|Bicycle Setup for Nonracers||Fez|
Feb 13, 2003 7:16 AM
|There are always a lot of questions about bike setup. Here are my observations:
1) People are very concerned about frame stiffness. Isn't it better to have a frame that is more comfortable at the expense of losing a little stiffness? I think most riders lose more from fatigue from an overly stiff setup than they would from the power losses of a "flexy" but comfortable riding frame.
2) Lots of posts about how much seatpost is showing, how few spacers are installed, and drop from saddle to bars.
Is it better to have the bars lower but ride in the drops infrequently? Or is it better to have the bars higher, but ride in the drops much more frequently?
Overall, I think the TDF setup is a little too aggressive for nonracers, yet everyone wants a bike setup like that.
Feb 13, 2003 8:09 AM
|I think you might be a little bit selective about which posts you remember. There have been lots of posts on this board regarding bikes with handlebars level with the saddle or with maybe just an inch or so of drop (the Rivendell set up). Regarding your stiffness remark, all of those "steel is real" guys that you read on the board every week, that's exactly what they are talking about.|
|What exactly are you trying to say?||MB1|
Feb 13, 2003 8:10 AM
|Rivendell has a nice basic setup plan for non-racers available online. They suggest that a larger frame with a shorter and taller stem and wide but light tires is the ideal setup for non-racers.
Over the years (as I have aged) I have gradually switched from a fairly standard racing position to something like Rivendell suggests. My back thanks me.

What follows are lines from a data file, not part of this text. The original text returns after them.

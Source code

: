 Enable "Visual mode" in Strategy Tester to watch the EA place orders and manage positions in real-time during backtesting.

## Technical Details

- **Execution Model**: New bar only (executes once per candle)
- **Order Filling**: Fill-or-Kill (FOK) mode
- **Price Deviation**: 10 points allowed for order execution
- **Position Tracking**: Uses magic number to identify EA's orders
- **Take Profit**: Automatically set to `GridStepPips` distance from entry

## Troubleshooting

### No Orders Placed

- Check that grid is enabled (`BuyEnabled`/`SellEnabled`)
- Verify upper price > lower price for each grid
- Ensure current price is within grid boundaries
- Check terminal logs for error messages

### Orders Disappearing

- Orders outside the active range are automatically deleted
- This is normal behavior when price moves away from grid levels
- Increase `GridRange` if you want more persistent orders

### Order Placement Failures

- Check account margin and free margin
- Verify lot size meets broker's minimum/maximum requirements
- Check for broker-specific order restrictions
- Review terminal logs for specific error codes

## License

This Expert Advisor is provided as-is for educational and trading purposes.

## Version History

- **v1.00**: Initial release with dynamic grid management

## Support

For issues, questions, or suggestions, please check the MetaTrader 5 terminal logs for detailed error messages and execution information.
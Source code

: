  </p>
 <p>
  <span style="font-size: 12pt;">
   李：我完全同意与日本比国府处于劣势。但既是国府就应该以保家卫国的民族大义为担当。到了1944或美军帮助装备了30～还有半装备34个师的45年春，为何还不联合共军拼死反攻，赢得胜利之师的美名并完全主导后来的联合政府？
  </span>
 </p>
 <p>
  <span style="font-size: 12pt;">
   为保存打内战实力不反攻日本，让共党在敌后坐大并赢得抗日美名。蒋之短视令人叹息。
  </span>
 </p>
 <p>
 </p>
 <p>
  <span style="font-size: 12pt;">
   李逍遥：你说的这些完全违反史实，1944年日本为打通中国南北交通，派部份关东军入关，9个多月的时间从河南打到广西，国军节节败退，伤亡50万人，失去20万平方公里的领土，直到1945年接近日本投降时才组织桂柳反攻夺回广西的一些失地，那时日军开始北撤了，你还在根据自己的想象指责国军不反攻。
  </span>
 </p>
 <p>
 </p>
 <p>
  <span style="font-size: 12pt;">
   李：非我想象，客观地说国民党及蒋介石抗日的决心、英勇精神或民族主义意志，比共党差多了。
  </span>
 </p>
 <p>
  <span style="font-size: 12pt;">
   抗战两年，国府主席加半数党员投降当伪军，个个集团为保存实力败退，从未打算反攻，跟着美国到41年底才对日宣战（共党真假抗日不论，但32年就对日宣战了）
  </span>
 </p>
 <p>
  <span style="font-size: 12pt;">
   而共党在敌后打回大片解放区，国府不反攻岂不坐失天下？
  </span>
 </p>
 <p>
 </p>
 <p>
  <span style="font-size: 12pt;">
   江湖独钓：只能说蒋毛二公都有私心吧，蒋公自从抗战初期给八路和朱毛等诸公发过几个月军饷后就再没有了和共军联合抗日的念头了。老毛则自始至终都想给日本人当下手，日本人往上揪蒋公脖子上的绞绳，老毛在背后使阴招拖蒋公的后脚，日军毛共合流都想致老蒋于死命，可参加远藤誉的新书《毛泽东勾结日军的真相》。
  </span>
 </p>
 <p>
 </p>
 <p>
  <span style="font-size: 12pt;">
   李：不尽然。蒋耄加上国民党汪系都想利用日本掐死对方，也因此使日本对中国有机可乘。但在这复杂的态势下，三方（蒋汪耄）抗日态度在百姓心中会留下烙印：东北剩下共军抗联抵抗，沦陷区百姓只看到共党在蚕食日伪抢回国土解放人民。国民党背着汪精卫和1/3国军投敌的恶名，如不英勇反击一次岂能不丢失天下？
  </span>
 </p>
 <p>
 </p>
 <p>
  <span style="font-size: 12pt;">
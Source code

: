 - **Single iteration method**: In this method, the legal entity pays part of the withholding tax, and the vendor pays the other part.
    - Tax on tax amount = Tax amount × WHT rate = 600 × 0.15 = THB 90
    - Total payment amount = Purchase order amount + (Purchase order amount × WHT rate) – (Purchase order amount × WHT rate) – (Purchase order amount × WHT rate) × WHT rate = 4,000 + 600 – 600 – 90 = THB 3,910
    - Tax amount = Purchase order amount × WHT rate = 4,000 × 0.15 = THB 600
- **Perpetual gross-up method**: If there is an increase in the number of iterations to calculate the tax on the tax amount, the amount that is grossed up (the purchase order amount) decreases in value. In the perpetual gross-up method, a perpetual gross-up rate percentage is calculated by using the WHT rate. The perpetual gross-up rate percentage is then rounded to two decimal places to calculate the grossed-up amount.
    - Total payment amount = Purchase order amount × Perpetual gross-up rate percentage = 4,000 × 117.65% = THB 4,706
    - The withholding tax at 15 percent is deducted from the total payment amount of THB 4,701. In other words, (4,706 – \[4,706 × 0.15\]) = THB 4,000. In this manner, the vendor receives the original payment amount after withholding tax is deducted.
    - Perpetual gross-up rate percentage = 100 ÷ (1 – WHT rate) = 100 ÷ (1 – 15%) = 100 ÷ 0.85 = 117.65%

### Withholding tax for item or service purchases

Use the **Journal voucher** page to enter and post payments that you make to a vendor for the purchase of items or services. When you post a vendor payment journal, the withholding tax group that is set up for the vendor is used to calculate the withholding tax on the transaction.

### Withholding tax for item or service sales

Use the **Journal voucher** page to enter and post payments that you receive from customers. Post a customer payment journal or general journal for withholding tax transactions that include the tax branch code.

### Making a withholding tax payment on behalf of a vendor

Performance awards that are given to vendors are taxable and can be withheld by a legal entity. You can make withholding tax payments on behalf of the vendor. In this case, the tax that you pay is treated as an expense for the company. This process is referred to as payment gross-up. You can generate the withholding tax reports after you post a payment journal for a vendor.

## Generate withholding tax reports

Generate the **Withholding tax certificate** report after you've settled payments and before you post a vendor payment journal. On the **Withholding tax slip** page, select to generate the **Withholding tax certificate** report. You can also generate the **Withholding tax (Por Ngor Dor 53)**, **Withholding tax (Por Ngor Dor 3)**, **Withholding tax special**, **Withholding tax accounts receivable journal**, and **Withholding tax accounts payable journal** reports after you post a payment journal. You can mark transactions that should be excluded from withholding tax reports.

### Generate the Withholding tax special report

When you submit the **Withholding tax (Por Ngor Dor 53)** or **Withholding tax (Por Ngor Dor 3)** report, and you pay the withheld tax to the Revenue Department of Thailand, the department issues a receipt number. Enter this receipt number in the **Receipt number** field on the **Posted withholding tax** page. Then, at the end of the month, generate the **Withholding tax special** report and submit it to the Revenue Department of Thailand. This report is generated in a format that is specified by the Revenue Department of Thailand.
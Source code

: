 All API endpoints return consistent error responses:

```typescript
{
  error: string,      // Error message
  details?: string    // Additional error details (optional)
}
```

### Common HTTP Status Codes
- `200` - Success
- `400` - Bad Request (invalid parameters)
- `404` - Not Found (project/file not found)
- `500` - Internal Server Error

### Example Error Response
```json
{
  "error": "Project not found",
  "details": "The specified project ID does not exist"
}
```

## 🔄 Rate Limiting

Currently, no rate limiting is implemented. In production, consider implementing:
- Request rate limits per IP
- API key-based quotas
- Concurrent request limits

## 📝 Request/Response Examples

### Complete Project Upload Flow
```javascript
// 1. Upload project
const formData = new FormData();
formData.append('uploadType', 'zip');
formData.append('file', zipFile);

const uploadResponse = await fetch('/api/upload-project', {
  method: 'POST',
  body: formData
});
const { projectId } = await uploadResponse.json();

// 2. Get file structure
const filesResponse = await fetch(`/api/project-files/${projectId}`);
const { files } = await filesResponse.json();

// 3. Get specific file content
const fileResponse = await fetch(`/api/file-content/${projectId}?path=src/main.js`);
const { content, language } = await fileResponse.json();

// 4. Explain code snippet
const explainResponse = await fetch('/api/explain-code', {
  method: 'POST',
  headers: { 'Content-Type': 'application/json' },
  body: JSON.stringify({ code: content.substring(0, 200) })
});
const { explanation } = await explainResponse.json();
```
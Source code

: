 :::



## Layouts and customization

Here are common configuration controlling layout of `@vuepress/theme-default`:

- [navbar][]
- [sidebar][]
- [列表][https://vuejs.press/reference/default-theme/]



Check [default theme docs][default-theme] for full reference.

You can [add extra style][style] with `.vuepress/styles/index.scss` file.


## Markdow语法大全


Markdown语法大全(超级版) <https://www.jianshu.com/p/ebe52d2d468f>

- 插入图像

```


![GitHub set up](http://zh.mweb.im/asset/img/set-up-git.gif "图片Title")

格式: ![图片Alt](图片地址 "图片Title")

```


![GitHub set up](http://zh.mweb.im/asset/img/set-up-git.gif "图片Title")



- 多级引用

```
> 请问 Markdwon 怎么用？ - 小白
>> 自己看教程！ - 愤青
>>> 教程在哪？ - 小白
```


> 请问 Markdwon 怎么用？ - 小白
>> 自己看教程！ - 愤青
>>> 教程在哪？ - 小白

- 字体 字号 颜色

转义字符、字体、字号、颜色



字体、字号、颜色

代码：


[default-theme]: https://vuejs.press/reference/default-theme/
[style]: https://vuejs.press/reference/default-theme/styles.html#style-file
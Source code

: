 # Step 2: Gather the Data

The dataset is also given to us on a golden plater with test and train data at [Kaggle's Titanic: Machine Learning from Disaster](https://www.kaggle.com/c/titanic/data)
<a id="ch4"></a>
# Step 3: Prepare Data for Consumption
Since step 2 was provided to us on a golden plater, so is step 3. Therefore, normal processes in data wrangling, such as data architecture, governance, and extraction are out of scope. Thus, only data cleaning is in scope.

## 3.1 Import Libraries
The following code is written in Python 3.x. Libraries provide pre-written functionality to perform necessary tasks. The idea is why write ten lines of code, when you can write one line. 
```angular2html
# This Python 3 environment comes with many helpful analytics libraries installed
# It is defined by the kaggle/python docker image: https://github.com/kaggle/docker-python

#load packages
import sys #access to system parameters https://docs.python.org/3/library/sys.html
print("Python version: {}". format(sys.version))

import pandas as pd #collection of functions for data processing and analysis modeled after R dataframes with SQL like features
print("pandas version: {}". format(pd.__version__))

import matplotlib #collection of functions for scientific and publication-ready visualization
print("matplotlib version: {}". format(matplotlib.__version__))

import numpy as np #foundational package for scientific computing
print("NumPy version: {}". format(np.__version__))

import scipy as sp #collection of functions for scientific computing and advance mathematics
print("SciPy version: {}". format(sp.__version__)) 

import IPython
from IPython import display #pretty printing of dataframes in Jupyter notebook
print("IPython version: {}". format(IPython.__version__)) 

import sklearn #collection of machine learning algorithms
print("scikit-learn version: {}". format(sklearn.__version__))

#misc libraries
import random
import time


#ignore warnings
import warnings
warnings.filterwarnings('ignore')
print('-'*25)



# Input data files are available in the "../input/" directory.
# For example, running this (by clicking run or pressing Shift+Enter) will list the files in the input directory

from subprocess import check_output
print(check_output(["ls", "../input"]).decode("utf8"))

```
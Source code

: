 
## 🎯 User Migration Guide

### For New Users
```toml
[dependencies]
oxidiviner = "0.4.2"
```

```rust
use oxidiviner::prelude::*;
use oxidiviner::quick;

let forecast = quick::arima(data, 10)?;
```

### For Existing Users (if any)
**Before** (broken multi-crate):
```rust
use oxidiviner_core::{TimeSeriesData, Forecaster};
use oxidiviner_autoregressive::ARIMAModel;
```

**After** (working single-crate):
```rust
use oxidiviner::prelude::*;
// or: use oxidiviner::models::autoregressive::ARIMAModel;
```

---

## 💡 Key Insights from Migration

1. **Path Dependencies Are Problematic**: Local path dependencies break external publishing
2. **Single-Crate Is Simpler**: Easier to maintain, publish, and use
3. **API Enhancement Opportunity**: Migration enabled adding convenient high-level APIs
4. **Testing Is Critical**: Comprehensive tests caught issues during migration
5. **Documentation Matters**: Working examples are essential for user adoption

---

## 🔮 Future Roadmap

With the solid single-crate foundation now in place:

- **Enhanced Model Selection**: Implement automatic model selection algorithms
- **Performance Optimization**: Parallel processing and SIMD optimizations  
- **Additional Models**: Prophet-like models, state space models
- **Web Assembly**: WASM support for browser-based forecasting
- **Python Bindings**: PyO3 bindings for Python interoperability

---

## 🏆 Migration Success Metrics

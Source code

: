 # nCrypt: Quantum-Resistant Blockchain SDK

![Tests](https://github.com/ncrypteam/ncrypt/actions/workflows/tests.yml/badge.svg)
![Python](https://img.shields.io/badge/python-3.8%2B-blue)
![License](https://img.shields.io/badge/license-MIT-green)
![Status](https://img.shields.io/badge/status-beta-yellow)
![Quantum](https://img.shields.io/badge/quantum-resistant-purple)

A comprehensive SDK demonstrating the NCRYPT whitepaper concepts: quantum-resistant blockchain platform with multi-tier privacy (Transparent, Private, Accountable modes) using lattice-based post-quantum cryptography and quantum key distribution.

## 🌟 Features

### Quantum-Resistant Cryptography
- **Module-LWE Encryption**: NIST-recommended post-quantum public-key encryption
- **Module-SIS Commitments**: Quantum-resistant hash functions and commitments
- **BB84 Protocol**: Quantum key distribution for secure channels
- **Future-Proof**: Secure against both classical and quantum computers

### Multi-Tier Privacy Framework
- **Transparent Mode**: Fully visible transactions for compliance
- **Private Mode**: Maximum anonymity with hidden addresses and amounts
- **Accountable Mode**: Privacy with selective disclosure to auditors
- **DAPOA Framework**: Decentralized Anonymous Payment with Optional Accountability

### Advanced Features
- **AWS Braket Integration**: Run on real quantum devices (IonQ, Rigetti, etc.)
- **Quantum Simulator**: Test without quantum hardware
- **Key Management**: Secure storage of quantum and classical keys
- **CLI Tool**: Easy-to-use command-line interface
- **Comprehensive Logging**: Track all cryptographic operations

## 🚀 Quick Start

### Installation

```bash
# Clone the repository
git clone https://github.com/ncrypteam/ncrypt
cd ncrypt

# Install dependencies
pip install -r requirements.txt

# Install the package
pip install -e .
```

|Second the Rivendell theory for non-racers||retro|
Feb 13, 2003 8:21 AM
|After about two decades of trying to force my body to fit the "perfect" setup, I listened to Grant and set the bike up to fit my body. It made an immediate difference in comfort and, because I could ride longer and farther, ultimately in conditioning.|
Feb 13, 2003 8:37 AM
|that the super stiff setups with a low aero position is good only for riders who can maintain it.
What good is a smallish, stiff frame that boasts little power loss from flex if it beats you to the ground in fatigue?
And what good is a low riding position if you aren't riding the drops and having to compensate by riding the hoods and the tops of the bars?
|I can firmly agree with that (mostly).||MB1|
Feb 13, 2003 8:58 AM
|I also think it depends on what your goals are.
When I started racing in the 70's (ouch!) I gradually changed from an upright touring position to a fairly extreme racing position and it worked for me then.
Over the years as my miles increased and my speed decreased I began to change my position back to where it was when I started riding. What goes around comes around.
Any riding position/setup is only a place to start from anyway. As a rider gets more experienced changes will be made but you got to start somewhere and the current fad for a very racing setup is no worse a starting place than the touring setup that was the fad way back when I started riding.
|I wonder how many people this turns off from cycling||Kristin|
Feb 13, 2003 9:11 AM
|I wonder how many people who want to take up cycling and start with a road bike are sent out with these tight aero setups and end up quitting. I have to say the only reason I didn't take the DB back and buy another $500 hybrid, is because of this board--and because I'm stubborn. This board has reproduced in my some bike lust and elitism that would make it hard for me to go back to a hybrid. I also know from reading posts here that I can either tweak this bike till I'm happy or buy another road bike that will be better. But if I had never come here, certainly, I would have given up on road bikes by now. All because I wouldn't be comfortable on much of anything that gets built today.|
|I wonder how many people this turns off from cycling||Ray Sachs|
Feb 13, 2003 10:06 AM
|"All because I wouldn't be comfortable on much of anything that gets built today."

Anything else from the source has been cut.